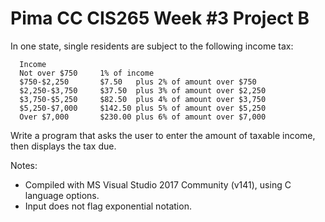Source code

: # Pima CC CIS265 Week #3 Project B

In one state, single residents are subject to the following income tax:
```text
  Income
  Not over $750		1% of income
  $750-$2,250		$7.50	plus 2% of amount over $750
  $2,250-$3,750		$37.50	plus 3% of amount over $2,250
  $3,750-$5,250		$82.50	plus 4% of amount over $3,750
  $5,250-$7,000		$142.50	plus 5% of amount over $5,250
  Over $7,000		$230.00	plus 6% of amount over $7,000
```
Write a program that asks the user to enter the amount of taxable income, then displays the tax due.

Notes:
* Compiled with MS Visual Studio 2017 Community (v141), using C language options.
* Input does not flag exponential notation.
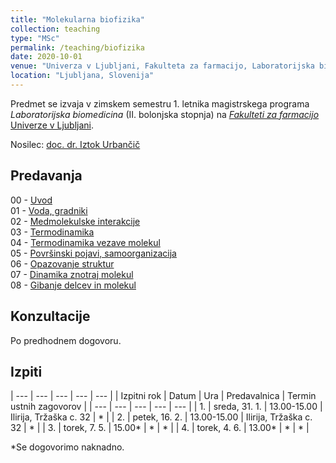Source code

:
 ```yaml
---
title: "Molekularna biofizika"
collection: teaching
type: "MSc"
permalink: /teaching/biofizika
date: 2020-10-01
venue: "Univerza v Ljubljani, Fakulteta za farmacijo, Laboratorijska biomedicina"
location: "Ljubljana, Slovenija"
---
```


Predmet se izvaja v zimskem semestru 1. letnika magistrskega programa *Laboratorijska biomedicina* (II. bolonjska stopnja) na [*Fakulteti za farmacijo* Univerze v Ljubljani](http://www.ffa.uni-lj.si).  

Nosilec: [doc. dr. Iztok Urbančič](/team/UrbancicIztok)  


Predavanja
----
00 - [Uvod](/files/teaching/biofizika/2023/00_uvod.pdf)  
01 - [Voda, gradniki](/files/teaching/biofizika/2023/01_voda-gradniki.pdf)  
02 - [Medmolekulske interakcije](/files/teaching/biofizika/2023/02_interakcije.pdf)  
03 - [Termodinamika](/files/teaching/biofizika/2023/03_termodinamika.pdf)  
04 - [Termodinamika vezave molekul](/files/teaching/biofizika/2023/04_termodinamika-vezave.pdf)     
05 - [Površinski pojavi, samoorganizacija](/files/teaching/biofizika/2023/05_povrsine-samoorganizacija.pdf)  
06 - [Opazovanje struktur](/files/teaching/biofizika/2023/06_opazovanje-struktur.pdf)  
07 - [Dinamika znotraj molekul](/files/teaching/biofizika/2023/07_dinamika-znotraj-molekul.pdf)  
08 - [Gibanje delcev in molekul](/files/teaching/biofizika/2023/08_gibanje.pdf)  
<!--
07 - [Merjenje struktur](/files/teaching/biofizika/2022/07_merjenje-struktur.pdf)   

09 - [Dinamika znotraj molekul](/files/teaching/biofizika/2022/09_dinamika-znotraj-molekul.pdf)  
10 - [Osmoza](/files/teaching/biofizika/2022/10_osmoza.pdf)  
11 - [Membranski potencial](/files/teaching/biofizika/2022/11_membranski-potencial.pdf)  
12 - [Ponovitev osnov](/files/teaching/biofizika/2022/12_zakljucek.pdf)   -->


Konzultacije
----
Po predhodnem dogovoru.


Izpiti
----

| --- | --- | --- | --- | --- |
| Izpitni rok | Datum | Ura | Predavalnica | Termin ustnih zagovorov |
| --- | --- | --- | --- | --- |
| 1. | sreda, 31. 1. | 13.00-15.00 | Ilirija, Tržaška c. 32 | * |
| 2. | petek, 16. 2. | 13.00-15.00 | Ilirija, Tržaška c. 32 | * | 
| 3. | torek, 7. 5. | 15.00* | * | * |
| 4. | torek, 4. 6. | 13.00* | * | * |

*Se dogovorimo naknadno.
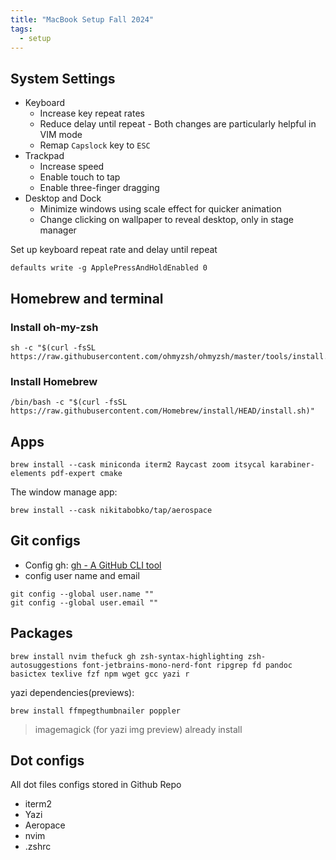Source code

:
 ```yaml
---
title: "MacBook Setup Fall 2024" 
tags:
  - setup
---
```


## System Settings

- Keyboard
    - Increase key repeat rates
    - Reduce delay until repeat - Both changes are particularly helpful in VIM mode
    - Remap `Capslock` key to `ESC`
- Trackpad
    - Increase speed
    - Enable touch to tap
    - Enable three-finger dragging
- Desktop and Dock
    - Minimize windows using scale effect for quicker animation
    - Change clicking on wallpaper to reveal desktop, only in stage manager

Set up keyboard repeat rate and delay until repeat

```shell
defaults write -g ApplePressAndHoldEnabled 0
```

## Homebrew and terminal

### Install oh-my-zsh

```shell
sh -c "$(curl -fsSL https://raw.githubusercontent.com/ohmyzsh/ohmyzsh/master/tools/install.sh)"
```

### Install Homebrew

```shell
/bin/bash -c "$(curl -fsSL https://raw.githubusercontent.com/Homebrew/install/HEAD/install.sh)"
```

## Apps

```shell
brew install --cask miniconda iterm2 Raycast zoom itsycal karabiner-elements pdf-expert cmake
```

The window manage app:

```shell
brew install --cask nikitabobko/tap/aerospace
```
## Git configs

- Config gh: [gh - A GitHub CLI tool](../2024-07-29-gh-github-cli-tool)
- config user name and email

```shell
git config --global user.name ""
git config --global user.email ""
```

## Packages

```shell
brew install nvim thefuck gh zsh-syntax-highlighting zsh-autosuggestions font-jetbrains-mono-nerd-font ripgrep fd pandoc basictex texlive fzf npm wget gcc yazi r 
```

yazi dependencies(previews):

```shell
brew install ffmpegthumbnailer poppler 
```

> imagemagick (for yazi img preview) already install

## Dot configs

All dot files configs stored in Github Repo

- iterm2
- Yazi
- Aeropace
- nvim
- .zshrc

▸ Work item:
Collect, from the material above, every line containing the word "Termodinamika".

▸ Solution below:
03 - [Termodinamika](/files/teaching/biofizika/2023/03_termodinamika.pdf)  
04 - [Termodinamika vezave molekul](/files/teaching/biofizika/2023/04_termodinamika-vezave.pdf)     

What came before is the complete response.